With today’s budget announcement from Governor Gavin Newsom, Healthy Soils received another proposed boost in funding, increasing the program’s proposed funding to $28 million, up from $18 million in the Governor’s January budget. However, other Climate Smart Agriculture programs did not fare as well.
Water/Climate Smart Program Zeroed Out
The Governor failed to propose any funding for the State Water Efficiency and Enhancement Program (SWEEP), the state’s on-farm water use efficiency program. This despite the fact that this popular program continues to be oversubscribed. In March, nearly 350 farmers applied for SWEEP grants, seeking more than $27 million in funding. Without climate change investment funding, SWEEP will be out of funding by the end of this year. CalCAN is seeking $40 million for SWEEP.
Dairy Methane Cut
The Governor did propose an additional $10 million for dairy methane programs in his May revise budget. However, the outcome is an overall cut to funding for dairy methane programming because of earlier proposed cuts–down from $99 million in the current fiscal year (FY) to a proposed $35 million for FY ‘19-‘20. These funds are split between the Alternative Manure Management Program (AMMP) and the Dairy Digester Research and Development Program (DDRDP).
This comes after record high AMMP applications this spring with over 90 dairies and livestock operations seeking more than $54 million in project funds. CalCAN is seeking a budget line item for AMMP of $40 million.
Adaptation Left Behind
CalCAN is also seeking funding for climate change adaptation tools for farmers. The modest funding of $2 million would go towards developing adaptation tools to incorporate climate risks into business and farm management plans, pilot those tools and train agricultural professionals how to use them.

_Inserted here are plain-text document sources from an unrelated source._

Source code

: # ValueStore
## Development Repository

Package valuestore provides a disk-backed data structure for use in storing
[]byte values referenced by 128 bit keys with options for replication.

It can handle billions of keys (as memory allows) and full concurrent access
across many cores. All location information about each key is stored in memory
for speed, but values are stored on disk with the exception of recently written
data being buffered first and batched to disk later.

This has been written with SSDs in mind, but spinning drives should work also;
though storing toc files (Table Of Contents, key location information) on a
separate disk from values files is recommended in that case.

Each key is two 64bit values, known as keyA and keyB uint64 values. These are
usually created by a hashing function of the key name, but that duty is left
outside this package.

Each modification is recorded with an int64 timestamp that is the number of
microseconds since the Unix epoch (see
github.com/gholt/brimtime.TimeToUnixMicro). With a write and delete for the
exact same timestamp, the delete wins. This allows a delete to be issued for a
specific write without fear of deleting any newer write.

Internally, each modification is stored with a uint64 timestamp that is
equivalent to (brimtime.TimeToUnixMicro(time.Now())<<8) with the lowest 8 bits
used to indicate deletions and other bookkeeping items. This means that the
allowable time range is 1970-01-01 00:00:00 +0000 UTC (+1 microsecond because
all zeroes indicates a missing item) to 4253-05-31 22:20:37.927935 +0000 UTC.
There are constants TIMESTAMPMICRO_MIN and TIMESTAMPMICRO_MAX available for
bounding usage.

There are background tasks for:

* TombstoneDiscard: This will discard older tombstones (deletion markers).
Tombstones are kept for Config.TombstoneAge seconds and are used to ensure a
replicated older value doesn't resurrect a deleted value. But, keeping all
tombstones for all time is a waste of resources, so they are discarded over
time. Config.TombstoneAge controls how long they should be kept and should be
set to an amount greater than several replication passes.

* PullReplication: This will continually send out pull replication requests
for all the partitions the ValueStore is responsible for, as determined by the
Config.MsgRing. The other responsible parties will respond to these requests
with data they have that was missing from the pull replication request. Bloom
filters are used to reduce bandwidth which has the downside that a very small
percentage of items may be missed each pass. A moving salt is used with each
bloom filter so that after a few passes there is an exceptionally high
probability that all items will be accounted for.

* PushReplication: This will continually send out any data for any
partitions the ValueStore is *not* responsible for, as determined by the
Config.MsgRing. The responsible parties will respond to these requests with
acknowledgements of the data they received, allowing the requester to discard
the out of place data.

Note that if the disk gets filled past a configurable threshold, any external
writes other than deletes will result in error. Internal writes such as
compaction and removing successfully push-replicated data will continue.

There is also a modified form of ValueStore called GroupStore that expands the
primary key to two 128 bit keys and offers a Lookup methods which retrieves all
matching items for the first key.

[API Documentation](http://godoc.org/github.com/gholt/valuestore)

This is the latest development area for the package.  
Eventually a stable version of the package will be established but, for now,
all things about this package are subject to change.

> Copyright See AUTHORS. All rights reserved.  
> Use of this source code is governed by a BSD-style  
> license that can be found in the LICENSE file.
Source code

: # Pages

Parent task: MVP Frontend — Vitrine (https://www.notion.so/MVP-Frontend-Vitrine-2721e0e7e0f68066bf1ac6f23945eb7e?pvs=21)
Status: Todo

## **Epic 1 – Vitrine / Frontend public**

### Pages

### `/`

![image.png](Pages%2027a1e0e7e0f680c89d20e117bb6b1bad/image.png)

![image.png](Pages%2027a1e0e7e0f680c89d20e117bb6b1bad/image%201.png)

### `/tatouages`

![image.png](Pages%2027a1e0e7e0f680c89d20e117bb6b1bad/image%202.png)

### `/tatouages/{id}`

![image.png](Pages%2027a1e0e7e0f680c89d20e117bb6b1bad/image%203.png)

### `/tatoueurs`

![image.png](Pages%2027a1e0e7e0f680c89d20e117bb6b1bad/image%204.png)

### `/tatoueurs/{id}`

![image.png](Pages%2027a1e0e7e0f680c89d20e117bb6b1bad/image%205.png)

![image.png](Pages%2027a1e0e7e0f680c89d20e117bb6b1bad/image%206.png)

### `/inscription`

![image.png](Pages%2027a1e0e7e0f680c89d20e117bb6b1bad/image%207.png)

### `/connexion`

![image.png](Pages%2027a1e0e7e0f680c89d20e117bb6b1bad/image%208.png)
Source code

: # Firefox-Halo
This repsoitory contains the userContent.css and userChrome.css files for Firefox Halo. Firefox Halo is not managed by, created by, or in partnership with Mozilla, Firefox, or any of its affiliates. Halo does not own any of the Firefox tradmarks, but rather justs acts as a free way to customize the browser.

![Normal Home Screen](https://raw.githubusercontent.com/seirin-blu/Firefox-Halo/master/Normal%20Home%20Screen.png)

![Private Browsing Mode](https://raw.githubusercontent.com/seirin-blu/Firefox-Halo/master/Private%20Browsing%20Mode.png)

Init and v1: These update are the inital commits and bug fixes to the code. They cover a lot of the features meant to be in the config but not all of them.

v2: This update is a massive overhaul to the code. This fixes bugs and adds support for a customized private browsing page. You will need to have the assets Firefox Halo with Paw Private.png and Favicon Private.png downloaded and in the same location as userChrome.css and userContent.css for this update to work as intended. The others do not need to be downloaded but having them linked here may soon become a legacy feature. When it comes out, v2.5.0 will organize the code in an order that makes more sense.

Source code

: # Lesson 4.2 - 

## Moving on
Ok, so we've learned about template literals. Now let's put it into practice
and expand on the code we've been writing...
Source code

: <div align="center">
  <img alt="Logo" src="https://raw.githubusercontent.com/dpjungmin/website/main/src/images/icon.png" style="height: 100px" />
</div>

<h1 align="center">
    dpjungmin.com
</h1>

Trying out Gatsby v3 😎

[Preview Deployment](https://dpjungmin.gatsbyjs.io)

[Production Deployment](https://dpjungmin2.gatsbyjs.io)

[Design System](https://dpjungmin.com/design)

The Governor did not include the adaptation tools funding in his budget.
Governor Newsom has made clear his passion for healthy soils. This central climate smart agriculture program offers multiple benefits to farmers and our environment, but we cannot afford to take a siloed approach to agricultural solutions to climate change.

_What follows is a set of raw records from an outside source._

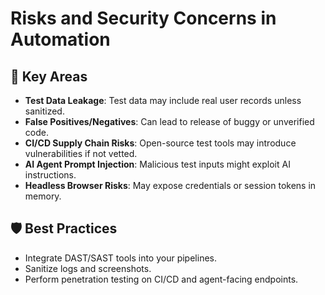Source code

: # Risks and Security Concerns in Automation

## 📌 Key Areas

- **Test Data Leakage**: Test data may include real user records unless sanitized.
- **False Positives/Negatives**: Can lead to release of buggy or unverified code.
- **CI/CD Supply Chain Risks**: Open-source test tools may introduce vulnerabilities if not vetted.
- **AI Agent Prompt Injection**: Malicious test inputs might exploit AI instructions.
- **Headless Browser Risks**: May expose credentials or session tokens in memory.

## 🛡️ Best Practices

- Integrate DAST/SAST tools into your pipelines.
- Sanitize logs and screenshots.
- Perform penetration testing on CI/CD and agent-facing endpoints.
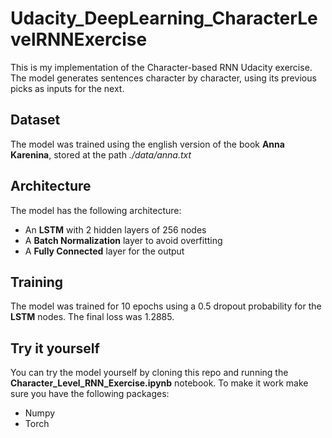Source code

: # Udacity_DeepLearning_CharacterLevelRNNExercise
This is my implementation of the Character-based RNN Udacity exercise. 
The model generates sentences character by character, using its previous picks as inputs for the next.

## Dataset
The model was trained using the english version of the book **Anna Karenina**, stored at the path *./data/anna.txt*

## Architecture
The model has the following architecture:
- An **LSTM** with 2 hidden layers of 256 nodes 
- A **Batch Normalization** layer to avoid overfitting
- A **Fully Connected** layer for the output

## Training
The model was trained for 10 epochs using a 0.5 dropout probability for the **LSTM** nodes.
The final loss was 1.2885.

## Try it yourself
You can try the model yourself by cloning this repo and running the **Character_Level_RNN_Exercise.ipynb** notebook.
To make it work make sure you have the following packages:
- Numpy
- Torch
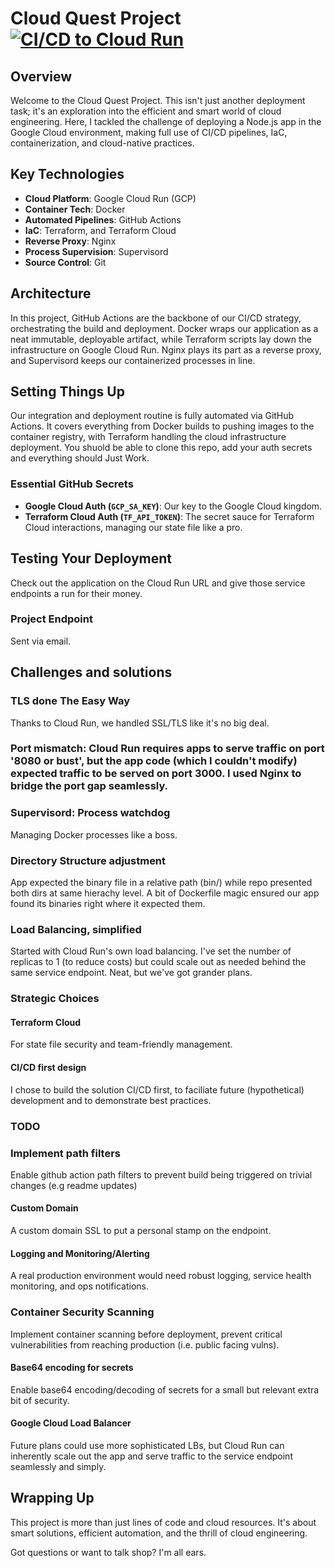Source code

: # Cloud Quest Project [![CI/CD to Cloud Run](https://github.com/apitanga/quest/actions/workflows/main.yml/badge.svg)](https://github.com/apitanga/quest/actions/workflows/main.yml)

## Overview
Welcome to the Cloud Quest Project. This isn't just another deployment task; it's an exploration into the efficient and smart world of cloud engineering. Here, I tackled the challenge of deploying a Node.js app in the Google Cloud environment, making full use of CI/CD pipelines, IaC, containerization, and cloud-native practices.

## Key Technologies
- **Cloud Platform**: Google Cloud Run (GCP)
- **Container Tech**: Docker
- **Automated Pipelines**: GitHub Actions
- **IaC**: Terraform, and Terraform Cloud
- **Reverse Proxy**: Nginx
- **Process Supervision**: Supervisord
- **Source Control**: Git

## Architecture
In this project, GitHub Actions are the backbone of our CI/CD strategy, orchestrating the build and deployment. Docker wraps our application as a neat immutable, deployable artifact, while Terraform scripts lay down the infrastructure on Google Cloud Run. Nginx plays its part as a reverse proxy, and Supervisord keeps our containerized processes in line.

## Setting Things Up
Our integration and deployment routine is fully automated via GitHub Actions. It covers everything from Docker builds to pushing images to the container registry, with Terraform handling the cloud infrastructure deployment.  You shuold be able to clone this repo, add your auth secrets and everything should Just Work.

### Essential GitHub Secrets
- **Google Cloud Auth (`GCP_SA_KEY`)**: Our key to the Google Cloud kingdom.
- **Terraform Cloud Auth (`TF_API_TOKEN`)**: The secret sauce for Terraform Cloud interactions, managing our state file like a pro.

## Testing Your Deployment
Check out the application on the Cloud Run URL and give those service endpoints a run for their money.

### Project Endpoint
Sent via email.

## Challenges and solutions

### TLS done The Easy Way
Thanks to Cloud Run, we handled SSL/TLS like it's no big deal.

### Port mismatch: Cloud Run requires apps to serve traffic on port '8080 or bust', but the app code (which I couldn't modify) expected traffic to be served on port 3000. I used Nginx to bridge the port gap seamlessly.

### Supervisord: Process watchdog
Managing Docker processes like a boss.

### Directory Structure adjustment
App expected the binary file in a relative path (bin/) while repo presented both dirs at same hierachy level. A bit of Dockerfile magic ensured our app found its binaries right where it expected them.

### Load Balancing, simplified
Started with Cloud Run's own load balancing. I've set the number of replicas to 1 (to reduce costs) but could scale out as needed behind the same service endpoint. Neat, but we've got grander plans.

### Strategic Choices

#### Terraform Cloud
For state file security and team-friendly management.

#### CI/CD first design
I chose to build the solution CI/CD first, to faciliate future (hypothetical) development and to demonstrate best practices.

### TODO

### Implement path filters
Enable github action path filters to prevent build being triggered on trivial changes (e.g readme updates)

#### Custom Domain
A custom domain SSL to put a personal stamp on the endpoint.

#### Logging and Monitoring/Alerting
A real production environment would need robust logging, service health monitoring, and ops notifications.

### Container Security Scanning
Implement container scanning before deployment, prevent critical vulnerabilities from reaching production (i.e. public facing vulns).

#### Base64 encoding for secrets
Enable base64 encoding/decoding of secrets for a small but relevant extra bit of security.

#### Google Cloud Load Balancer
Future plans could use more sophisticated LBs, but Cloud Run can inherently scale out the app and serve traffic to the service endpoint seamlessly and simply.

## Wrapping Up
This project is more than just lines of code and cloud resources. It's about smart solutions, efficient automation, and the thrill of cloud engineering. 

Got questions or want to talk shop? I'm all ears.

We must embrace holistic strategies that include SWEEP 2.0 that achieves water savings and groundwater sustainability. We need climate risks tools for farmers that support agriculture’s viability and the state’s long-term food security. And we need a more comprehensive healthy soils approach that includes programs like AMMP that turn dairy manure into compost and CalRecycle’s waste diversion program that builds the compost facilities we need.